** Data records follows **

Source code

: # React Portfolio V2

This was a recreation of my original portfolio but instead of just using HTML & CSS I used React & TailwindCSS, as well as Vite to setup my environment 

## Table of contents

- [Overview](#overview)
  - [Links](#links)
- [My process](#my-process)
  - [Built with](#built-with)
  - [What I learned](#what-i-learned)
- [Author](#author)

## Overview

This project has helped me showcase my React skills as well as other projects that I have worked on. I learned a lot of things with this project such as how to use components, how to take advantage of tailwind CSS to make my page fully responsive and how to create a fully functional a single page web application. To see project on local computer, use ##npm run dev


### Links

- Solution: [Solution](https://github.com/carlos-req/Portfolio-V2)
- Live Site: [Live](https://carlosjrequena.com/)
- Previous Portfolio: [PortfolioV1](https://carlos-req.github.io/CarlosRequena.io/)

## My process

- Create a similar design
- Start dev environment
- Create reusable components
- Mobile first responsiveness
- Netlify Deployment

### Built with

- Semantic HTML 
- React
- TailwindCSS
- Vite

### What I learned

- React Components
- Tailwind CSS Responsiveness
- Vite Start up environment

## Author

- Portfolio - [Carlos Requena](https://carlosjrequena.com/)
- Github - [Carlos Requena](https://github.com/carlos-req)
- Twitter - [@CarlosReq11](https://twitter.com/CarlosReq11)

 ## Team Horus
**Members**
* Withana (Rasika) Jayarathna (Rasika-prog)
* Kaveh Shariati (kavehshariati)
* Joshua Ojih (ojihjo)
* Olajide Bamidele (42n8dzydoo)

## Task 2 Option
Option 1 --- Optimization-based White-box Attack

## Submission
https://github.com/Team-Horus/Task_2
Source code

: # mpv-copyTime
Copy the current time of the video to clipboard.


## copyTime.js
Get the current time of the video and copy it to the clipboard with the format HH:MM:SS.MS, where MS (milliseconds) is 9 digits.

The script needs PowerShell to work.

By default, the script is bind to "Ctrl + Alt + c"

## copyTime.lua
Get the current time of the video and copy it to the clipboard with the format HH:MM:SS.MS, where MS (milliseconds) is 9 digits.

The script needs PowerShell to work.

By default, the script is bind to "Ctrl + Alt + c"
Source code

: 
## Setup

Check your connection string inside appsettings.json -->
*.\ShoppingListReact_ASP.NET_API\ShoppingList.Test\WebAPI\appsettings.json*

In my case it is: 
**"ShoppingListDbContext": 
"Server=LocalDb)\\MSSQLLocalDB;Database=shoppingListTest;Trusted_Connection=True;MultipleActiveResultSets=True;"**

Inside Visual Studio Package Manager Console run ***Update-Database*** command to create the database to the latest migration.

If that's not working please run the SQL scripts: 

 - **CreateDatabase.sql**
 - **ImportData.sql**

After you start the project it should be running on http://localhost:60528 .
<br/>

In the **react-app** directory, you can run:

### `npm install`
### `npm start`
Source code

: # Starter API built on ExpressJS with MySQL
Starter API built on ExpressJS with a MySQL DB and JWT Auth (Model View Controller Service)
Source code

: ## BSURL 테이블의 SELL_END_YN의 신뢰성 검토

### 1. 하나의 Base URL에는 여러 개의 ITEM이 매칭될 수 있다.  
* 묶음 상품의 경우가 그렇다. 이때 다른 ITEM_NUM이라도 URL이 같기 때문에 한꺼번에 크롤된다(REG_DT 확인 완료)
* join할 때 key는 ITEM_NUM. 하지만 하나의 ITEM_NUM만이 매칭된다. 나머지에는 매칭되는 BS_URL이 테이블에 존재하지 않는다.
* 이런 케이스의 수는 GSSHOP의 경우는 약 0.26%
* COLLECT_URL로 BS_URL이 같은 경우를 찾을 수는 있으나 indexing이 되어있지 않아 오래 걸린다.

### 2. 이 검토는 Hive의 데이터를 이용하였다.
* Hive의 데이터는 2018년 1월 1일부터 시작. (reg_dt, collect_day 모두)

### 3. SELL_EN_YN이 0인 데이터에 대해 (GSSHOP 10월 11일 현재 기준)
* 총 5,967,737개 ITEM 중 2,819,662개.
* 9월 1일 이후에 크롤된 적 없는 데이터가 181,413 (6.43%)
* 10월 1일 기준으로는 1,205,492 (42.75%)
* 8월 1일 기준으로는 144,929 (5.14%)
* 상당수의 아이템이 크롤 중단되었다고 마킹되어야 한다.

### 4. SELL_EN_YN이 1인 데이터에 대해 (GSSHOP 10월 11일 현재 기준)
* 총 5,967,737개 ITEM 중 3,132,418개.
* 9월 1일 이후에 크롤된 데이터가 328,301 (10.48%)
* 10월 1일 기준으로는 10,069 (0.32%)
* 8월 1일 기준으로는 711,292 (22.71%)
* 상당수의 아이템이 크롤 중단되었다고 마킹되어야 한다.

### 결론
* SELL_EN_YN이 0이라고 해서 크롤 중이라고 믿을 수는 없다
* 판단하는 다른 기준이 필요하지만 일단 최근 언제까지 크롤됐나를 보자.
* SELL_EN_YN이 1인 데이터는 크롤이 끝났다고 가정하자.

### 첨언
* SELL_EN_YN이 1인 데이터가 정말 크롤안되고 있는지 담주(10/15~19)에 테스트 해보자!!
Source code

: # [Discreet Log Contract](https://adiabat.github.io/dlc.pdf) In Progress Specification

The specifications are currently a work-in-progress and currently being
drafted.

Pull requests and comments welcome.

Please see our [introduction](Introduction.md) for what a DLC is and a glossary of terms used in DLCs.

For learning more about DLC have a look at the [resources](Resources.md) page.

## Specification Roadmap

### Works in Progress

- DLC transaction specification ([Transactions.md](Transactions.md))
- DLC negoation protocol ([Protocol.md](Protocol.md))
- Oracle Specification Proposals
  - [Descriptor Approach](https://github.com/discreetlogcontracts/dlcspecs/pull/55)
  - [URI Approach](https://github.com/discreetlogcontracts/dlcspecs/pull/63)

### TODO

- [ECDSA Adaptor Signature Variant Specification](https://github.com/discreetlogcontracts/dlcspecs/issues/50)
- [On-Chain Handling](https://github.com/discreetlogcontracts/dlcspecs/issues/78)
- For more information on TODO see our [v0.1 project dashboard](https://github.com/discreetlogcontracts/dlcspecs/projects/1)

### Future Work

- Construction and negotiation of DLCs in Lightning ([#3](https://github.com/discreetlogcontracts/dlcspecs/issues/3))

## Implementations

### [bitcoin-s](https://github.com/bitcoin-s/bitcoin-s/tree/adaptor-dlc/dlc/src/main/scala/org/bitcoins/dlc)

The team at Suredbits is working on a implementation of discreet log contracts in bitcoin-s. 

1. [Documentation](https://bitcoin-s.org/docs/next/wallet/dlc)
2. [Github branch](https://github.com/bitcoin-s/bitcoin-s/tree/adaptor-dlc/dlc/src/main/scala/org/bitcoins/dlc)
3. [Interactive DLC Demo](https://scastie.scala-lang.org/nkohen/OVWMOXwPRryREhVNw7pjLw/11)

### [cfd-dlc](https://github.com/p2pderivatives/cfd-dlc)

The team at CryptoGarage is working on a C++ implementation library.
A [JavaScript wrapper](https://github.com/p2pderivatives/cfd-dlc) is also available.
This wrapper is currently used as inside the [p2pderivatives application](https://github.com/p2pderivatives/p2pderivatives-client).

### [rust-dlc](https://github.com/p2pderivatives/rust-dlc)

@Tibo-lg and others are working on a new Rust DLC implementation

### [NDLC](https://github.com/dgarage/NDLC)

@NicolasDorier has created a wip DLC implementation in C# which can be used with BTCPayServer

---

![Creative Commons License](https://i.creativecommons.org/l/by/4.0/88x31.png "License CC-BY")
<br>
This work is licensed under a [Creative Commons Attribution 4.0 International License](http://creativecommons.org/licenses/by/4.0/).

** End of Data records **

Could you quote the material above in full, exactly as it stands?

## Answer space
Source code

: # React Portfolio V2

This was a recreation of my original portfolio but instead of just using HTML & CSS I used React & TailwindCSS, as well as Vite to setup my environment 

## Table of contents

- [Overview](#overview)
  - [Links](#links)
- [My process](#my-process)
  - [Built with](#built-with)
  - [What I learned](#what-i-learned)
- [Author](#author)

## Overview

This project has helped me showcase my React skills as well as other projects that I have worked on. I learned a lot of things with this project such as how to use components, how to take advantage of tailwind CSS to make my page fully responsive and how to create a fully functional a single page web application. To see project on local computer, use ##npm run dev


### Links

- Solution: [Solution](https://github.com/carlos-req/Portfolio-V2)
- Live Site: [Live](https://carlosjrequena.com/)
- Previous Portfolio: [PortfolioV1](https://carlos-req.github.io/CarlosRequena.io/)

## My process

- Create a similar design
- Start dev environment
- Create reusable components
- Mobile first responsiveness
- Netlify Deployment

### Built with

- Semantic HTML 
- React
- TailwindCSS
- Vite

### What I learned

- React Components
- Tailwind CSS Responsiveness
- Vite Start up environment

## Author

- Portfolio - [Carlos Requena](https://carlosjrequena.com/)
- Github - [Carlos Requena](https://github.com/carlos-req)
- Twitter - [@CarlosReq11](https://twitter.com/CarlosReq11)

 ## Team Horus
**Members**
* Withana (Rasika) Jayarathna (Rasika-prog)
* Kaveh Shariati (kavehshariati)
* Joshua Ojih (ojihjo)
* Olajide Bamidele (42n8dzydoo)

## Task 2 Option
Option 1 --- Optimization-based White-box Attack

## Submission
https://github.com/Team-Horus/Task_2
Source code

: # mpv-copyTime
Copy the current time of the video to clipboard.


## copyTime.js
Get the current time of the video and copy it to the clipboard with the format HH:MM:SS.MS, where MS (milliseconds) is 9 digits.

The script needs PowerShell to work.

By default, the script is bind to "Ctrl + Alt + c"

## copyTime.lua
Get the current time of the video and copy it to the clipboard with the format HH:MM:SS.MS, where MS (milliseconds) is 9 digits.

The script needs PowerShell to work.

By default, the script is bind to "Ctrl + Alt + c"
Source code

: 
## Setup

Check your connection string inside appsettings.json -->
*.\ShoppingListReact_ASP.NET_API\ShoppingList.Test\WebAPI\appsettings.json*

In my case it is: 
**"ShoppingListDbContext": 
"Server=LocalDb)\\MSSQLLocalDB;Database=shoppingListTest;Trusted_Connection=True;MultipleActiveResultSets=True;"**

Inside Visual Studio Package Manager Console run ***Update-Database*** command to create the database to the latest migration.

If that's not working please run the SQL scripts: 

 - **CreateDatabase.sql**
 - **ImportData.sql**

After you start the project it should be running on http://localhost:60528 .
<br/>

In the **react-app** directory, you can run:

### `npm install`
### `npm start`
Source code

: # Starter API built on ExpressJS with MySQL
Starter API built on ExpressJS with a MySQL DB and JWT Auth (Model View Controller Service)
Source code

: ## BSURL 테이블의 SELL_END_YN의 신뢰성 검토

### 1. 하나의 Base URL에는 여러 개의 ITEM이 매칭될 수 있다.  
* 묶음 상품의 경우가 그렇다. 이때 다른 ITEM_NUM이라도 URL이 같기 때문에 한꺼번에 크롤된다(REG_DT 확인 완료)
* join할 때 key는 ITEM_NUM. 하지만 하나의 ITEM_NUM만이 매칭된다. 나머지에는 매칭되는 BS_URL이 테이블에 존재하지 않는다.
* 이런 케이스의 수는 GSSHOP의 경우는 약 0.26%
* COLLECT_URL로 BS_URL이 같은 경우를 찾을 수는 있으나 indexing이 되어있지 않아 오래 걸린다.

### 2. 이 검토는 Hive의 데이터를 이용하였다.
* Hive의 데이터는 2018년 1월 1일부터 시작. (reg_dt, collect_day 모두)

### 3. SELL_EN_YN이 0인 데이터에 대해 (GSSHOP 10월 11일 현재 기준)
* 총 5,967,737개 ITEM 중 2,819,662개.
* 9월 1일 이후에 크롤된 적 없는 데이터가 181,413 (6.43%)
* 10월 1일 기준으로는 1,205,492 (42.75%)
* 8월 1일 기준으로는 144,929 (5.14%)
* 상당수의 아이템이 크롤 중단되었다고 마킹되어야 한다.

### 4. SELL_EN_YN이 1인 데이터에 대해 (GSSHOP 10월 11일 현재 기준)
* 총 5,967,737개 ITEM 중 3,132,418개.
* 9월 1일 이후에 크롤된 데이터가 328,301 (10.48%)
* 10월 1일 기준으로는 10,069 (0.32%)
* 8월 1일 기준으로는 711,292 (22.71%)
* 상당수의 아이템이 크롤 중단되었다고 마킹되어야 한다.

### 결론
* SELL_EN_YN이 0이라고 해서 크롤 중이라고 믿을 수는 없다
* 판단하는 다른 기준이 필요하지만 일단 최근 언제까지 크롤됐나를 보자.
* SELL_EN_YN이 1인 데이터는 크롤이 끝났다고 가정하자.

### 첨언
* SELL_EN_YN이 1인 데이터가 정말 크롤안되고 있는지 담주(10/15~19)에 테스트 해보자!!
Source code

: # [Discreet Log Contract](https://adiabat.github.io/dlc.pdf) In Progress Specification

The specifications are currently a work-in-progress and currently being
drafted.

Pull requests and comments welcome.

Please see our [introduction](Introduction.md) for what a DLC is and a glossary of terms used in DLCs.

For learning more about DLC have a look at the [resources](Resources.md) page.

## Specification Roadmap

### Works in Progress

- DLC transaction specification ([Transactions.md](Transactions.md))
- DLC negoation protocol ([Protocol.md](Protocol.md))
- Oracle Specification Proposals
  - [Descriptor Approach](https://github.com/discreetlogcontracts/dlcspecs/pull/55)
  - [URI Approach](https://github.com/discreetlogcontracts/dlcspecs/pull/63)

### TODO

- [ECDSA Adaptor Signature Variant Specification](https://github.com/discreetlogcontracts/dlcspecs/issues/50)
- [On-Chain Handling](https://github.com/discreetlogcontracts/dlcspecs/issues/78)
- For more information on TODO see our [v0.1 project dashboard](https://github.com/discreetlogcontracts/dlcspecs/projects/1)

### Future Work

- Construction and negotiation of DLCs in Lightning ([#3](https://github.com/discreetlogcontracts/dlcspecs/issues/3))

## Implementations

### [bitcoin-s](https://github.com/bitcoin-s/bitcoin-s/tree/adaptor-dlc/dlc/src/main/scala/org/bitcoins/dlc)

The team at Suredbits is working on a implementation of discreet log contracts in bitcoin-s. 

1. [Documentation](https://bitcoin-s.org/docs/next/wallet/dlc)
2. [Github branch](https://github.com/bitcoin-s/bitcoin-s/tree/adaptor-dlc/dlc/src/main/scala/org/bitcoins/dlc)
3. [Interactive DLC Demo](https://scastie.scala-lang.org/nkohen/OVWMOXwPRryREhVNw7pjLw/11)

### [cfd-dlc](https://github.com/p2pderivatives/cfd-dlc)

The team at CryptoGarage is working on a C++ implementation library.
A [JavaScript wrapper](https://github.com/p2pderivatives/cfd-dlc) is also available.
This wrapper is currently used as inside the [p2pderivatives application](https://github.com/p2pderivatives/p2pderivatives-client).

### [rust-dlc](https://github.com/p2pderivatives/rust-dlc)

@Tibo-lg and others are working on a new Rust DLC implementation

### [NDLC](https://github.com/dgarage/NDLC)

@NicolasDorier has created a wip DLC implementation in C# which can be used with BTCPayServer

---

![Creative Commons License](https://i.creativecommons.org/l/by/4.0/88x31.png "License CC-BY")
<br>
This work is licensed under a [Creative Commons Attribution 4.0 International License](http://creativecommons.org/licenses/by/4.0/).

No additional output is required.